# Brain Cramp -- Magnet Gauss Meter



## 1976Cordoba (Sep 20, 2000)

This was covered on here before but I can't find the info now for some reason . . .

Didn't someone say that Radio Shack sold a cheap gauss meter (magnetic strength tester thingy)? I want to try matching up some of my motor and traction magnets.

I've seen prices online from $40 tp $400 for gauss meters . . . is this the right piece of equipment I need? 

'doba


----------



## noddaz (Aug 6, 1999)

*Well.. not exactly...*

Radio Shack used to sell the _parts_ so that you can build your own gauss meter for matching magnets.
Since the unit built will not be calibrated, it will not give you a true gauss reading.
But what it will give you is a number that you can use to compare your magnets.
Here is a link to build the thingy... But I do not know if the Shack still sells all the parts you need to build it.
http://my.execpc.com/~rhoadley/magmeter.htm


----------



## 1976Cordoba (Sep 20, 2000)

What am I thinking of then? Was it a thread about testing arms? What's that -- an Ohm meter?

Jeez . . .

'doba


----------



## noddaz (Aug 6, 1999)

Well, the Shack does have inexpensive ohm meters....


----------



## AMX (Nov 1, 2005)

If you want a gauss meter I wouldn't waste my time with anything less than an F.W. Bell unit. The other cheaper brands will just go out on you and with no factory support any money you spent will just be wasted.

You don't need a new current model, and quite frankly you probably would freak at the price, but you can pick up a 10 year old digital unit for around 2-300 bucks which is about what the home made ones are selling for and there is no comparison between an F.W. Bell unit and one that some guy adapted an ohm meter to work as a gauss meter.

I get them from time to time if you want one....let me know. I also can explain what fixtures you need to build to hold the magnets and the probe to accurately compare magnets - otherwise you will just be looking at numbers that change on a readout and not know what the hell any of it means.


If you want a decent digital ohm meter you can get them for between 20 bucks and 60 bucks that are plenty good. Some 3 dollar cheapies have proven to be pretty accurate as well that are commy chinese ;-)


----------



## Rayk (Aug 11, 2005)

Try the old way. An old piece of rail on the top of a plastic film container. Fill it with lead pellets. add or subtract pellets.


----------



## AMX (Nov 1, 2005)

Uh.......lead isn't attracted by magnets?


----------



## noddaz (Aug 6, 1999)

*ferrous metal?*



AMX said:


> Uh.......lead isn't attracted by magnets?


No.
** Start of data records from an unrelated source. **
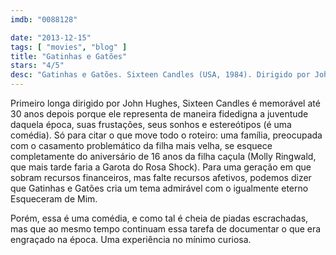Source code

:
 ```yaml
---
imdb: "0088128"

date: "2013-12-15"
tags: [ "movies", "blog" ]
title: "Gatinhas e Gatões"
stars: "4/5"
desc: "Gatinhas e Gatões. Sixteen Candles (USA, 1984). Dirigido por John Hughes. Escrito por John Hughes. Com Molly Ringwald, Justin Henry, Michael Schoeffling, Haviland Morris, Gedde Watanabe, Anthony Michael Hall, Paul Dooley, Carlin Glynn, Blanche Baker."
---
```

Primeiro longa dirigido por John Hughes, Sixteen Candles é memorável até 30 anos depois porque ele representa de maneira fidedigna a juventude daquela época, suas frustações, seus sonhos e estereótipos (é uma comédia). Só para citar o que move todo o roteiro: uma família, preocupada com o casamento problemático da filha mais velha, se esquece completamente do aniversário de 16 anos da filha caçula (Molly Ringwald, que mais tarde faria a Garota do Rosa Shock). Para uma geração em que sobram recursos financeiros, mas falte recursos afetivos, podemos dizer que Gatinhas e Gatões cria um tema admirável com o igualmente eterno Esqueceram de Mim.

Porém, essa é uma comédia, e como tal é cheia de piadas escrachadas, mas que ao mesmo tempo continuam essa tarefa de documentar o que era engraçado na época. Uma experiência no mínimo curiosa.



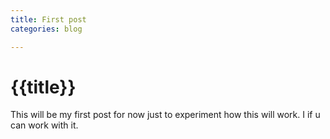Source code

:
 ```yaml
---
title: First post 
categories: blog

---
```


# {{title}}

This will be my first post for now just to experiment how this will work. I if u can work with it.
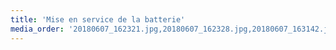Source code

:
 ```yaml
---
title: 'Mise en service de la batterie'
media_order: '20180607_162321.jpg,20180607_162328.jpg,20180607_163142.jpg,20180607_163247.jpg,20180607_162339.jpg'
---
```


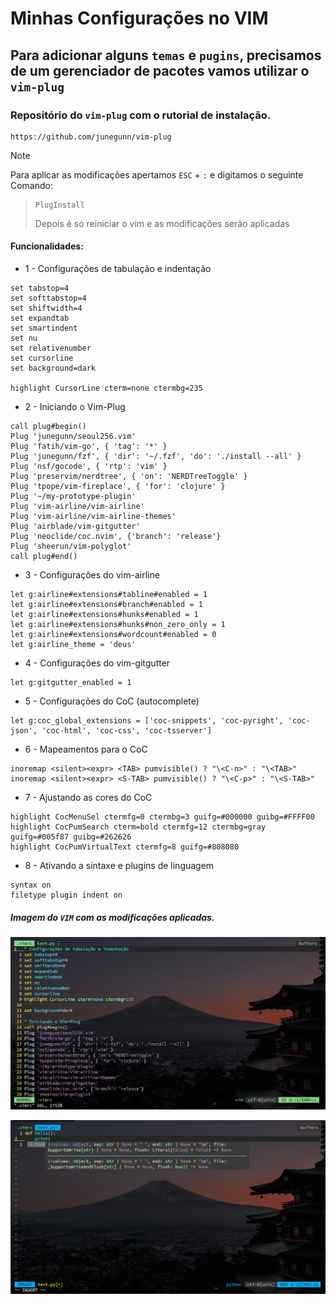 # Minhas Configurações no VIM
## Para adicionar alguns `temas` e `pugins`, precisamos de um gerenciador de pacotes vamos utilizar o `vim-plug`

### Repositório do `vim-plug` com o rutorial de instalação.

```url
https://github.com/junegunn/vim-plug
```
>[!NOTE]
Para aplicar as modificações apertamos `ESC` + `:` e digitamos o seguinte Comando:
>```vim
>PlugInstall
>```
>Depois é só reiniciar o vim e as modificações serão aplicadas

#### Funcionalidades:

- 1 - Configurações de tabulação e indentação

```vim
set tabstop=4
set softtabstop=4
set shiftwidth=4
set expandtab
set smartindent
set nu
set relativenumber
set cursorline
set background=dark

highlight CursorLine cterm=none ctermbg=235
```

- 2 - Iniciando o Vim-Plug

```vim
call plug#begin()
Plug 'junegunn/seoul256.vim'
Plug 'fatih/vim-go', { 'tag': '*' }
Plug 'junegunn/fzf', { 'dir': '~/.fzf', 'do': './install --all' }
Plug 'nsf/gocode', { 'rtp': 'vim' }
Plug 'preservim/nerdtree', { 'on': 'NERDTreeToggle' }
Plug 'tpope/vim-fireplace', { 'for': 'clojure' }
Plug '~/my-prototype-plugin'
Plug 'vim-airline/vim-airline'
Plug 'vim-airline/vim-airline-themes'
Plug 'airblade/vim-gitgutter'
Plug 'neoclide/coc.nvim', {'branch': 'release'}
Plug 'sheerun/vim-polyglot'
call plug#end()
```

- 3 - Configurações do vim-airline

```vim
let g:airline#extensions#tabline#enabled = 1
let g:airline#extensions#branch#enabled = 1
let g:airline#extensions#hunks#enabled = 1
let g:airline#extensions#hunks#non_zero_only = 1
let g:airline#extensions#wordcount#enabled = 0
let g:airline_theme = 'deus'
```

- 4 - Configurações do vim-gitgutter

```vim
let g:gitgutter_enabled = 1
```

- 5 - Configurações do CoC (autocomplete)

```vim
let g:coc_global_extensions = ['coc-snippets', 'coc-pyright', 'coc-json', 'coc-html', 'coc-css', 'coc-tsserver']
```

- 6 - Mapeamentos para o CoC

```vim
inoremap <silent><expr> <TAB> pumvisible() ? "\<C-n>" : "\<TAB>"
inoremap <silent><expr> <S-TAB> pumvisible() ? "\<C-p>" : "\<S-TAB>"
```

- 7 - Ajustando as cores do CoC

```vim
highlight CocMenuSel ctermfg=0 ctermbg=3 guifg=#000000 guibg=#FFFF00
highlight CocPumSearch cterm=bold ctermfg=12 ctermbg=gray guifg=#005f87 guibg=#262626
highlight CocPumVirtualText ctermfg=8 guifg=#808080
```
- 8 - Ativando a sintaxe e plugins de linguagem

```vim
syntax on
filetype plugin indent on
```

##### Imagem do `VIM` com as modificações aplicadas.

![vim1](./assets/vim1.png)


![vim2](./assets/vim2.png)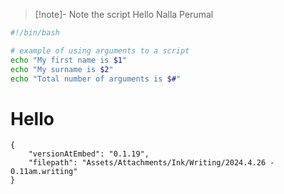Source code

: > [!note]- Note the script
> Hello Nalla Perumal



```sh
#!/bin/bash

# example of using arguments to a script
echo "My first name is $1"
echo "My surname is $2"
echo "Total number of arguments is $#"
```

# Hello


```handwritten-ink
{
	"versionAtEmbed": "0.1.19",
	"filepath": "Assets/Attachments/Ink/Writing/2024.4.26 - 0.11am.writing"
}
```

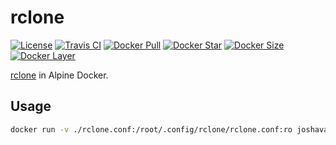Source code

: # rclone

[![License][license_md]][license]
[![Travis CI][travis_ci]][travis]
[![Docker Pull][docker_pull]][docker]
[![Docker Star][docker_star]][docker]
[![Docker Size][docker_size]][docker]
[![Docker Layer][docker_layer]][docker]

[rclone][rclone] in Alpine Docker.

## Usage

```bash
docker run -v ./rclone.conf:/root/.config/rclone/rclone.conf:ro joshava/rclone
```

[rclone]: https://github.com/ncw/rclone
[docker]: https://hub.docker.com/r/joshava/rclone
[docker_pull]: https://img.shields.io/docker/pulls/joshava/rclone.svg
[docker_star]: https://img.shields.io/docker/stars/joshava/rclone.svg
[docker_size]: https://img.shields.io/microbadger/image-size/joshava/rclone.svg
[docker_layer]: https://img.shields.io/microbadger/layers/joshava/rclone.svg
[license]: https://github.com/joshava/rclone/blob/master/LICENSE
[license_md]: https://img.shields.io/github/license/joshava/rclone.svg
[travis]: https://travis-ci.org/joshava/rclone
[travis_ci]: https://img.shields.io/travis/joshava/rclone.svg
Lead is not a ferrous metal...


----------



## AMX (Nov 1, 2005)

Thats what I meant...no lead is not attracted by magnets... I guess the "?" threw you off.


Either way, 2 very different strength magnets could pick up a similar amount of metal. If you were using washers or something else METALIC even if the magnets picked up a difference as small as 1 washer, the magnets could still be way unmatched field wise.

Matched magnets matter as much as how strong a magnet is. I have made some pretty fast T-Jets with 2 evenly matched, but not so strong magnets.


----------



## SwamperGene (Dec 1, 2003)

Regardless of the scientific accuracy of a weight test, if you _carefully_ read rayk's post, you'd understand that you don't need a magnetic ballast to do the test as he suggested.


----------



## AfxToo (Aug 29, 2003)

Verifying that both magnets can pick up about the same number of ferrous washers will get you close enough.



> Try the old way


... and for another really old "performance tip" 

Keep it in the slot and practice, practice, practice...


----------



## hojoe (Dec 1, 2004)

BRP makes a nice magnet matcher. I have been using one for several years.
http://www.bat-jet.com/mm.html
Unfotunately the are out of stock, but I imagine they will be making more
hojoe


----------



## vaBcHRog (Feb 19, 2003)

Someone else also made a magnet matcher with a magnetic compass and a ruler. Pur he compass at one end of the ruler, slide tour magnet along the ruler until the comapss needle swings towards the compass and record where the magnet is on the ruler.

Roger Corrie


----------



## AMX (Nov 1, 2005)

You can practice all you want and that still won't make your cars motor so powerfull it will wheelie right out of the slot from a dead stop or a roll....

If you want a car fast enough to run a scale quarter mile from a dead stop in a couple or few tenths of a second, then I would assume you would mant a gauss meter.


----------